You fight your superficiality, your shallowness, so as to try to come at people without unreal expectations, without an overload of bias or hope or arrogance, as untanklike as you can be, sans cannon and machine guns and steel plating half a foot thick; you come at them unmenacingly on your own ten toes instead of tearing up the turf with your caterpillar treads, take them on with an open mind, as equals, man to man, as we used to say, and yet you never fail to get them wrong. You might as well have the brain of a tank. You get them wrong before you meet them, while you’re anticipating meeting them; you get them wrong while you’re with them; and then you go home to tell somebody else about the meeting and you get them all wrong again. Since the same generally goes for them with you, the whole thing is really a dazzling illusion empty of all perception, an astonishing farce of misperception. And yet what are we to do about this terribly significant business of other people, which gets bled of the significance we think it has and takes on instead a significance that is ludicrous, so ill-equipped are we all to envision one another’s interior workings and invisible aims? Is everyone to go off and lock the door and sit secluded like the lonely writers do, in a soundproof cell, summoning people out of words and then proposing that these word people are closer to the real thing than the real people that we mangle with our ignorance every day? The fact remains that getting people right is not what living is all about anyway. It’s getting them wrong that is living, getting them wrong and wrong and wrong and then, on careful reconsideration, getting them wrong again. That’s how we know we’re alive: we’re wrong. Maybe the best thing would be to forget being right or wrong about people and just go along for the ride. But if you can do that – well, lucky you.

 

Quote

I am reading Flannery O'Connor's letters. My favourite is a letter she wrote to Eileen Hall on March 10, 1956. Here is a large part of it.

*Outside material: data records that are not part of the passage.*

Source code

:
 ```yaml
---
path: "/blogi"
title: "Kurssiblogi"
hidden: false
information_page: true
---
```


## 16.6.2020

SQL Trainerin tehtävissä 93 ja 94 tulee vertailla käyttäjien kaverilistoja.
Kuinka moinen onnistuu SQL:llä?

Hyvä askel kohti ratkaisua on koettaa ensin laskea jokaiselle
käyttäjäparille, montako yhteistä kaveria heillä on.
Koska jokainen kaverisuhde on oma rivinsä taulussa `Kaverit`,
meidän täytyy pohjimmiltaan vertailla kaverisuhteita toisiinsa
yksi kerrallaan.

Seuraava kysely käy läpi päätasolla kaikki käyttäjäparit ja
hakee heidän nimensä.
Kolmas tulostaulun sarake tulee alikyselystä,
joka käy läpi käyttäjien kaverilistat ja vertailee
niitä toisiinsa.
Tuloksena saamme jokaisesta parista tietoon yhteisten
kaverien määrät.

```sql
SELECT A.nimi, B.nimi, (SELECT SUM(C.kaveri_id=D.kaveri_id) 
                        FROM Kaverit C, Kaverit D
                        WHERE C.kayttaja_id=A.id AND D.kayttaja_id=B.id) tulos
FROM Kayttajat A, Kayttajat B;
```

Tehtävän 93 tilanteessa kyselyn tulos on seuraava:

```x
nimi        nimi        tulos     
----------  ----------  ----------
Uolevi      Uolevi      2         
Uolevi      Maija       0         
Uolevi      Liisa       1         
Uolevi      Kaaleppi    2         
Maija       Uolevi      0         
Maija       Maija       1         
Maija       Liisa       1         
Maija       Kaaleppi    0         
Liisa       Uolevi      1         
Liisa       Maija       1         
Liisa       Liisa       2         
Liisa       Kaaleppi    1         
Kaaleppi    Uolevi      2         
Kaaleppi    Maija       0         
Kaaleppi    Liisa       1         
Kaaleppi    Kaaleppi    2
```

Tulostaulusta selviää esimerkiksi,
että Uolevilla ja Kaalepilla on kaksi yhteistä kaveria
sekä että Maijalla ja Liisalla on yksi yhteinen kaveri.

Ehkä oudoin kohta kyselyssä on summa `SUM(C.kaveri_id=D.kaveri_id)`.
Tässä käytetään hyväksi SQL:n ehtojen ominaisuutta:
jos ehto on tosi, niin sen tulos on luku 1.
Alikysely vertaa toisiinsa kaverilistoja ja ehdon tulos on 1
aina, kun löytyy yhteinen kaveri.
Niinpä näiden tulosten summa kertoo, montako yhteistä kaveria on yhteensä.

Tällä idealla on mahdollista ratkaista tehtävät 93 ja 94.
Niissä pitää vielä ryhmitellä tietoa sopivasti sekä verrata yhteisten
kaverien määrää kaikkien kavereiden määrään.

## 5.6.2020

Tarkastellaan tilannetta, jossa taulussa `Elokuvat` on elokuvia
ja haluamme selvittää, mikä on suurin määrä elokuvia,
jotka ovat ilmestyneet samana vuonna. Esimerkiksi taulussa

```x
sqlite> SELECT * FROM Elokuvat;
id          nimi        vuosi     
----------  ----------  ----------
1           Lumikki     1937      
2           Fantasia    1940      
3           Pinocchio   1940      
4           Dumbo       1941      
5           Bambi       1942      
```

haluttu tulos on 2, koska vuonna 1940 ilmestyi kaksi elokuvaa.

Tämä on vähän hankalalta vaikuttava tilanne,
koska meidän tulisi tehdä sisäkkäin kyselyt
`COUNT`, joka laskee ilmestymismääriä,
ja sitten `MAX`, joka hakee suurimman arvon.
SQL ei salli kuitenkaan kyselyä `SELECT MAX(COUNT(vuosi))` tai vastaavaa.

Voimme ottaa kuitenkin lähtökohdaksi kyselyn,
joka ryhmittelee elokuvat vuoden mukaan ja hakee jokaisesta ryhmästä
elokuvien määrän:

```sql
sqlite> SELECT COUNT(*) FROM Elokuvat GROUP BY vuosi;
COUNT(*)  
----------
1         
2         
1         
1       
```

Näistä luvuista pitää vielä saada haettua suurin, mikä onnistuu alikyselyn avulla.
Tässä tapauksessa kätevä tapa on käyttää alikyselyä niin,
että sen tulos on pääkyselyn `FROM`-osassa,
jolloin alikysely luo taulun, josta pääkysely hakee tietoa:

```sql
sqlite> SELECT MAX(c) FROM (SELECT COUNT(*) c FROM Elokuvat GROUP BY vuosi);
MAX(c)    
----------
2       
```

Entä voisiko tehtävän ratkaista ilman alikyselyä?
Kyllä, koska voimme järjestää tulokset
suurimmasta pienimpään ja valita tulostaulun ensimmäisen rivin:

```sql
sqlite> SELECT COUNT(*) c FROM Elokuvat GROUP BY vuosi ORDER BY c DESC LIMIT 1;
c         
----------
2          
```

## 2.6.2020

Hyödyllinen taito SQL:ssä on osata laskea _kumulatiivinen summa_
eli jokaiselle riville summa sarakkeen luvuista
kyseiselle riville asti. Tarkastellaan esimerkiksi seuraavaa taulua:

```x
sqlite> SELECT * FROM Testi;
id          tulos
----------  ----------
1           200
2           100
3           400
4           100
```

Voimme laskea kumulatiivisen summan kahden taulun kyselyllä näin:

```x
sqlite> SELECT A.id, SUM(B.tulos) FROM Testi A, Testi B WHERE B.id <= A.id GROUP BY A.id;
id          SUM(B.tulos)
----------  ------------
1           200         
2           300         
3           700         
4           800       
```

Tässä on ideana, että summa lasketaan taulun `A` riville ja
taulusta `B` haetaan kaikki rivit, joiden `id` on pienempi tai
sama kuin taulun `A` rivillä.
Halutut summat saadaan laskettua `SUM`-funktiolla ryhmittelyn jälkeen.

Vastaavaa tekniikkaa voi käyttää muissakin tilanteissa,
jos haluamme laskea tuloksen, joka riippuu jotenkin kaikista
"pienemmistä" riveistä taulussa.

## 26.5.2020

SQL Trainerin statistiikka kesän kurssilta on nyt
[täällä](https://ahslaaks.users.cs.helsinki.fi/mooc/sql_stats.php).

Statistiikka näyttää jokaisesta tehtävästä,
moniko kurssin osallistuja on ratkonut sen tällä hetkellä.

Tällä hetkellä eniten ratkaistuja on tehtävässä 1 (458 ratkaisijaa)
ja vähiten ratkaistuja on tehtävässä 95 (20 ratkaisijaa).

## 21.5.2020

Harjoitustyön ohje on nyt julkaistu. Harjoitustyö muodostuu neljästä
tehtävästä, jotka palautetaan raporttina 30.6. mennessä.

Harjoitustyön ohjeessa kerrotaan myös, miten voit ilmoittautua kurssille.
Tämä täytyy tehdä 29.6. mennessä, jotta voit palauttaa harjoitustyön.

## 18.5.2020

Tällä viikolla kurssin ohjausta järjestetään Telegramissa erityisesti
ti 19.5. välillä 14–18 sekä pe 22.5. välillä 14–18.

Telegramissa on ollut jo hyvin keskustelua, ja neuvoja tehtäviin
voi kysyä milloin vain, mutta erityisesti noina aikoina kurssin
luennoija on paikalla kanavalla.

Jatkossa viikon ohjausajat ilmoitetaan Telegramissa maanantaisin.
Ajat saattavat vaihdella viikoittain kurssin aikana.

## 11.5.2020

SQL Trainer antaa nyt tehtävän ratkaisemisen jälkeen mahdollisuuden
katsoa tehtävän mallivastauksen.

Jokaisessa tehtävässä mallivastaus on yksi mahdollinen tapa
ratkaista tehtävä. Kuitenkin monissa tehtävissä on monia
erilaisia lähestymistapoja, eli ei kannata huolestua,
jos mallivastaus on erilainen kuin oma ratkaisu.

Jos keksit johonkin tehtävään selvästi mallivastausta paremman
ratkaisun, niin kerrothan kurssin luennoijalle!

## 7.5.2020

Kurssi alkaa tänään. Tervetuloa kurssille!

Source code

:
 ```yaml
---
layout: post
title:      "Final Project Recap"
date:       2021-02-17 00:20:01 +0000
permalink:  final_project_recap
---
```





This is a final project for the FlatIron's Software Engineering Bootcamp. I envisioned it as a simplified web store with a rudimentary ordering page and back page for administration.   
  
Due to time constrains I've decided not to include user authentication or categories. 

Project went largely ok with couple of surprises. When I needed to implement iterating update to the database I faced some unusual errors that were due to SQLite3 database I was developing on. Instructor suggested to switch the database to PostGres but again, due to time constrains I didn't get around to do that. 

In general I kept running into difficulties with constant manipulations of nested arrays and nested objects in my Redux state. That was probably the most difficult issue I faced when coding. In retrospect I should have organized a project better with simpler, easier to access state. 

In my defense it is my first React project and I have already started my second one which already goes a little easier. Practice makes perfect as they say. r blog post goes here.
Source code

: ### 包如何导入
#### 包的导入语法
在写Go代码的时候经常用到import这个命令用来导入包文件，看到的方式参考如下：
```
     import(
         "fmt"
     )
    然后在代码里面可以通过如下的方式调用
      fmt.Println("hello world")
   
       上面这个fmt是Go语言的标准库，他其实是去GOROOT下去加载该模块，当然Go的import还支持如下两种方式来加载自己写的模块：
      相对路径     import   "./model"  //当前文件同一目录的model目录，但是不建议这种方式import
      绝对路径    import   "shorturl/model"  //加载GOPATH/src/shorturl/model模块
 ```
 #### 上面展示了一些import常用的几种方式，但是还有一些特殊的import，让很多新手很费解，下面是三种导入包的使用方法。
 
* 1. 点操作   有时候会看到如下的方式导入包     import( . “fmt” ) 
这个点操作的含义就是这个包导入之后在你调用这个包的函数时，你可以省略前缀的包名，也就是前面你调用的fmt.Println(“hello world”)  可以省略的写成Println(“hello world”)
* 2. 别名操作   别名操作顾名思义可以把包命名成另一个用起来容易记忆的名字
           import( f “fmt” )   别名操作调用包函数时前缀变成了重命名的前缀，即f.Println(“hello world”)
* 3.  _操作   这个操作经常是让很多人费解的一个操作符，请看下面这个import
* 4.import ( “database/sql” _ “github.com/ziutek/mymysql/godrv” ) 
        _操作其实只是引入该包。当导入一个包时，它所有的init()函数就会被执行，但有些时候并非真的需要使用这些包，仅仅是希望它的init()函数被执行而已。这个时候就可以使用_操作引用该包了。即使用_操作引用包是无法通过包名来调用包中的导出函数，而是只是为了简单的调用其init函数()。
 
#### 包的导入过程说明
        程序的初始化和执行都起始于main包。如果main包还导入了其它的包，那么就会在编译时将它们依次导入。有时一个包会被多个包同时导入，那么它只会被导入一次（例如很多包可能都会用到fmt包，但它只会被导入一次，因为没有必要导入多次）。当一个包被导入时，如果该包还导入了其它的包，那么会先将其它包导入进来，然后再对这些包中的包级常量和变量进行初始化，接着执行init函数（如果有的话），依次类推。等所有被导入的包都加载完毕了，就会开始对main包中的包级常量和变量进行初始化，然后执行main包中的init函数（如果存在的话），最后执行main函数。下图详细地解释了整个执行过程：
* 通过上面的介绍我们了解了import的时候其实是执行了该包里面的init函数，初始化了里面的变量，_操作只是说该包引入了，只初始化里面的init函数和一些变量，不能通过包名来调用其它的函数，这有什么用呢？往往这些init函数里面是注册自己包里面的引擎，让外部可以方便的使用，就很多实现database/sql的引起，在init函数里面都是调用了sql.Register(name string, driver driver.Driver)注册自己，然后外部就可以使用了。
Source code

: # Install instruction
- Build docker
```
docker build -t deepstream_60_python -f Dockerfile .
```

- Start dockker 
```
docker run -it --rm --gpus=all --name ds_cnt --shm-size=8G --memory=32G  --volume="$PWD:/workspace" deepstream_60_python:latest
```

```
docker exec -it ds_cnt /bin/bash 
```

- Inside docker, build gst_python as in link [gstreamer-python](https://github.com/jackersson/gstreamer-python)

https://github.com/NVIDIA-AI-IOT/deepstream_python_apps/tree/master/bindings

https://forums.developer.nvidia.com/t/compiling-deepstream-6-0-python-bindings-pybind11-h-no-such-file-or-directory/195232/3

When I first began to write I was much worried about this thing of scandalizing people, as I fancied that what I wrote was highly inflammatory. I was wrong - it wouldn’t even have kept anybody awake, but anyway, thinking this was my problem, I talked to a priest about it. The first thing he said was, “You don’t have to write for fifteen year old girls.” Of course, the mind of a fifteen year old girl lurks in many a head that is seventy-five and people are every day being scandalized not only by what is scandalous of its nature but by what is not. If a novelist wrote a book about Abraham passing his wife Sarah off as his sister - which he did - and allowing her to be taken over by those who wanted her for their lustful purposes - which he did to save his skin - how many Catholics would not be scandalized at the behavior of Abraham? The fact is that in order not to be scandalized, one has to have a whole view of things, which not many of us have.

This is a problem that has concerned Mauriac very much and he wrote a book about it called, “God and Mammon.” His conclusion was that all the novelist could do was “purify the source” - his mind. A young man had written Mauriac a letter saying that as a result of reading one of his novels, he had almost committed suicide. It almost paralyzed Mauriac. At the same time, he was not responsible for the lack of maturity in the boy’s mind and there were doubtless other souls who were profiting from his books. When you write a novel, if you have been honest about it and if your conscience is clear, then it seems to me that you have to leave the rest in God’s hands. When the book leaves your hands, it belongs to God. He may use it to save a few souls or try a few others, but I think that for the writer to worry about this is to take over God’s business.